TASK OBJECTIVE: Find the string "October" in the entries and copy each line that has it.

Saved data entries:

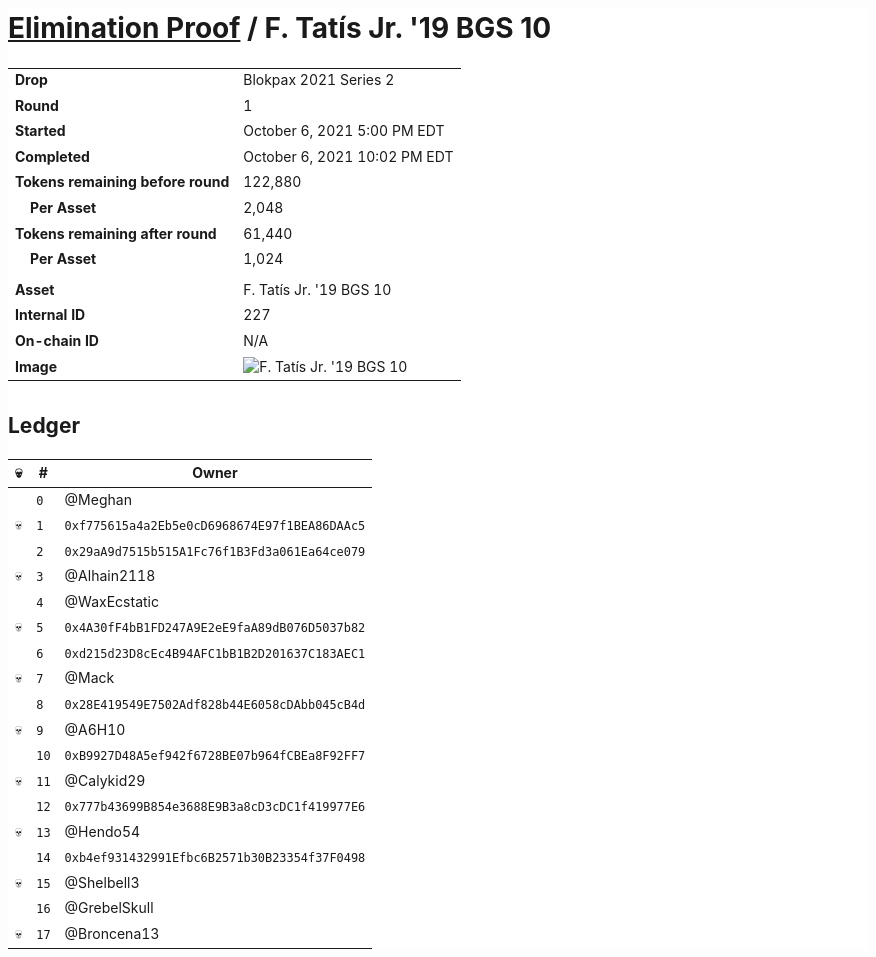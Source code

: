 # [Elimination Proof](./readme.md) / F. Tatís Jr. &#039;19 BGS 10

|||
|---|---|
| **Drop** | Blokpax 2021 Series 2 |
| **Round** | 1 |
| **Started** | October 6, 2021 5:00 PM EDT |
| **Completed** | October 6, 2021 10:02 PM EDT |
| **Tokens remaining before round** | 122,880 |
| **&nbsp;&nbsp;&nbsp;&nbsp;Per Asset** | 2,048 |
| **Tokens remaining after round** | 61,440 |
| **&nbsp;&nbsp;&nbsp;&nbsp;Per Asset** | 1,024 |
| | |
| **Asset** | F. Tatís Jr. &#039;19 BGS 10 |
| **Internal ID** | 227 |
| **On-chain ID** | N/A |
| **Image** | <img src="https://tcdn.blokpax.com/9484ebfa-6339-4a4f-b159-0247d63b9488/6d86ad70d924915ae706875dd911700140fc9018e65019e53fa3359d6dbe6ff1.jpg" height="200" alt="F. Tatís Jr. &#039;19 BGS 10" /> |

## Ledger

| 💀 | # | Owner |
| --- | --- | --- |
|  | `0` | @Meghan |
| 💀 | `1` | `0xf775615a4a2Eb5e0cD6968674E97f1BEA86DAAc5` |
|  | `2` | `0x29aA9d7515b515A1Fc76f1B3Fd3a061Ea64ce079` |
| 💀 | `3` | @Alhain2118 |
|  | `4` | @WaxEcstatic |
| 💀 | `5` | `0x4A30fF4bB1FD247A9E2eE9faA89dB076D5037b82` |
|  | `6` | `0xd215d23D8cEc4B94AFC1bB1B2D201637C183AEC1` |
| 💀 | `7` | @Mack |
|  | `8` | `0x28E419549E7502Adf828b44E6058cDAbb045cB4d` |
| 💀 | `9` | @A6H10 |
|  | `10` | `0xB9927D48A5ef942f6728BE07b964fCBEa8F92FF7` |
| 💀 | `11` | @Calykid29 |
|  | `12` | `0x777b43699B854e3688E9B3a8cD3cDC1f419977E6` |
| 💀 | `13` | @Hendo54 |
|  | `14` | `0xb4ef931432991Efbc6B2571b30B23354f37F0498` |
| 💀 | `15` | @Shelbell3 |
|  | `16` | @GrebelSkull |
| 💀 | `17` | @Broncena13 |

---

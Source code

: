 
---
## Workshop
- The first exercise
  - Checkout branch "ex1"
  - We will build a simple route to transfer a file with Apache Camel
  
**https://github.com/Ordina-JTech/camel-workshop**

ANSWER SPACE:
| **Started** | October 6, 2021 5:00 PM EDT |
| **Completed** | October 6, 2021 10:02 PM EDT |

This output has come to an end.